Decent convo but I get no closure because my mother just hangs up. She got that from her father, a member of Generation I from a time when a phone call wasn’t anything like a real conversation consisting of greetings and farewells. A phone call back then was an event! Witness this 1904 scene from the MGM musical, MEET ME IN ST. LOUIS *

Years before “Let the machine get it.” Before phone conversations became interruptions because a call bothers you in the middle of everything going on right then in your life. (Mostly texting.)

Five Questions For Folk Journalists

Do you have conversations with family members face-to-face?

How long do these exchanges last?

What would improve your conversations?

At what age did you have your best conversations with a parent?

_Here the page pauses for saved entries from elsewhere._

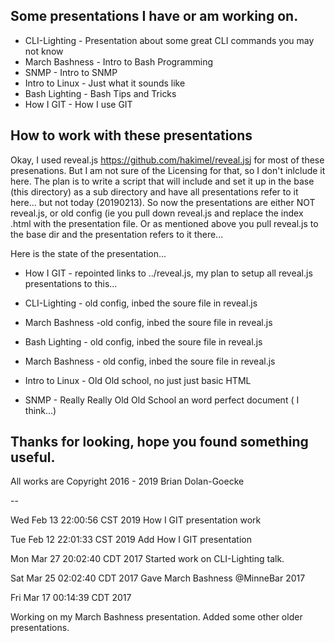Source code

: 
Some presentations I have or am working on.
-------------------------------------------

* CLI-Lighting - Presentation about some great CLI commands you may not know
* March Bashness - Intro to Bash Programming
* SNMP - Intro to SNMP
* Intro to Linux - Just what it sounds like
* Bash Lighting - Bash Tips and Tricks
* How I GIT - How I use GIT 


How to work with these presentations
------------------------------------
Okay, I used reveal.js <https://github.com/hakimel/reveal.js>j for most of these presenations.  But I am not sure of the Licensing for that, so I don't inlclude it here.  The plan is to write a script that will include and set it up in the base (this directory) as a sub directory and have all presentations refer to it here... but not today (20190213). So now the presentations are either NOT reveal.js, or old config (ie you pull down reveal.js and replace the index .html with the presentation file. Or as mentioned above you pull reveal.js to the base dir and the presentation refers to it there...

Here is the state of the presentation...

* How I GIT - repointed links to ../reveal.js, my plan to setup all reveal.js presentations to this...

* CLI-Lighting - old config, inbed the soure file in reveal.js
* March Bashness -old config, inbed the soure file in reveal.js
* Bash Lighting - old config, inbed the soure file in reveal.js
* March Bashness - old config, inbed the soure file in reveal.js

* Intro to Linux  - Old Old school, no just just basic HTML

* SNMP - Really Really Old Old School an word perfect document ( I think...)


Thanks for looking, hope you found something useful.
--

All works are 
  Copyright 2016 - 2019 Brian Dolan-Goecke

--

Wed Feb 13 22:00:56 CST 2019
How I GIT presentation work

Tue Feb 12 22:01:33 CST 2019
Add How I GIT presentation

Mon Mar 27 20:02:40 CDT 2017
Started work on CLI-Lighting talk.

Sat Mar 25 02:02:40 CDT 2017
Gave March Bashness @MinneBar 2017

Fri Mar 17 00:14:39 CDT 2017

Working on my March Bashness presentation.
Added some other older presentations.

Did your father or mother have any “catch phrases” passed on to your siblings?

Activity

Want more fun connection with beloved family members? Try some phrases/trite truisms a parent particularly pulled out for no rhyme and very little reason. (References from the ’50s and ’60s are all fair use, public domain and publically-domiciled cultural fodder.)

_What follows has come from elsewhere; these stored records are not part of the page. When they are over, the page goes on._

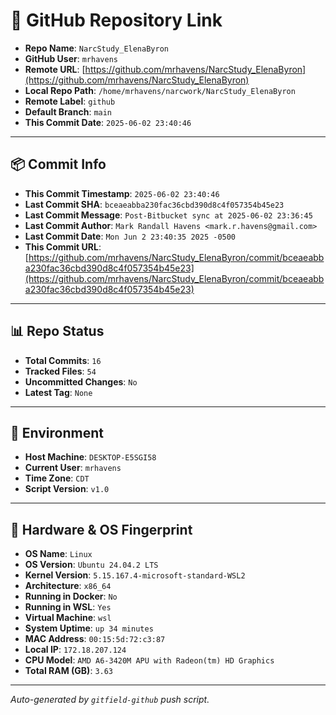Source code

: # 🔗 GitHub Repository Link

- **Repo Name**: `NarcStudy_ElenaByron`
- **GitHub User**: `mrhavens`
- **Remote URL**: [https://github.com/mrhavens/NarcStudy_ElenaByron](https://github.com/mrhavens/NarcStudy_ElenaByron)
- **Local Repo Path**: `/home/mrhavens/narcwork/NarcStudy_ElenaByron`
- **Remote Label**: `github`
- **Default Branch**: `main`
- **This Commit Date**: `2025-06-02 23:40:46`

---

## 📦 Commit Info

- **This Commit Timestamp**: `2025-06-02 23:40:46`
- **Last Commit SHA**: `bceaeabba230fac36cbd390d8c4f057354b45e23`
- **Last Commit Message**: `Post-Bitbucket sync at 2025-06-02 23:36:45`
- **Last Commit Author**: `Mark Randall Havens <mark.r.havens@gmail.com>`
- **Last Commit Date**: `Mon Jun 2 23:40:35 2025 -0500`
- **This Commit URL**: [https://github.com/mrhavens/NarcStudy_ElenaByron/commit/bceaeabba230fac36cbd390d8c4f057354b45e23](https://github.com/mrhavens/NarcStudy_ElenaByron/commit/bceaeabba230fac36cbd390d8c4f057354b45e23)

---

## 📊 Repo Status

- **Total Commits**: `16`
- **Tracked Files**: `54`
- **Uncommitted Changes**: `No`
- **Latest Tag**: `None`

---

## 🧭 Environment

- **Host Machine**: `DESKTOP-E5SGI58`
- **Current User**: `mrhavens`
- **Time Zone**: `CDT`
- **Script Version**: `v1.0`

---

## 🧬 Hardware & OS Fingerprint

- **OS Name**: `Linux`
- **OS Version**: `Ubuntu 24.04.2 LTS`
- **Kernel Version**: `5.15.167.4-microsoft-standard-WSL2`
- **Architecture**: `x86_64`
- **Running in Docker**: `No`
- **Running in WSL**: `Yes`
- **Virtual Machine**: `wsl`
- **System Uptime**: `up 34 minutes`
- **MAC Address**: `00:15:5d:72:c3:87`
- **Local IP**: `172.18.207.124`
- **CPU Model**: `AMD A6-3420M APU with Radeon(tm) HD Graphics`
- **Total RAM (GB)**: `3.63`

---

_Auto-generated by `gitfield-github` push script._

“Hey, there she is, the People’s Choice!”*

“Hello Old Timer!”

“Good Gravy!”

“It’s all grist for the mill.”

“Christ on a bicycle!”

Bonus! Another Excellent Mom Convo

Seattle Seahawks quarterback Russell Wilson recalled a childhood conversation with his mother. She wanted him to understand that becoming a world-class athlete was not as far-fetched as he thought. She said Russell should ask himself: “Why not me?”

 

* In MEET ME IN ST. LOUIS, starring Judy Garland and written by Irving Brecher and Fred Finkelhoffe, a phone call took an appointment to arrange. And a family to listen in.

 

There’s less cleaning up afterwards.

Kurt Vonnegut on why he preferred laughing to crying.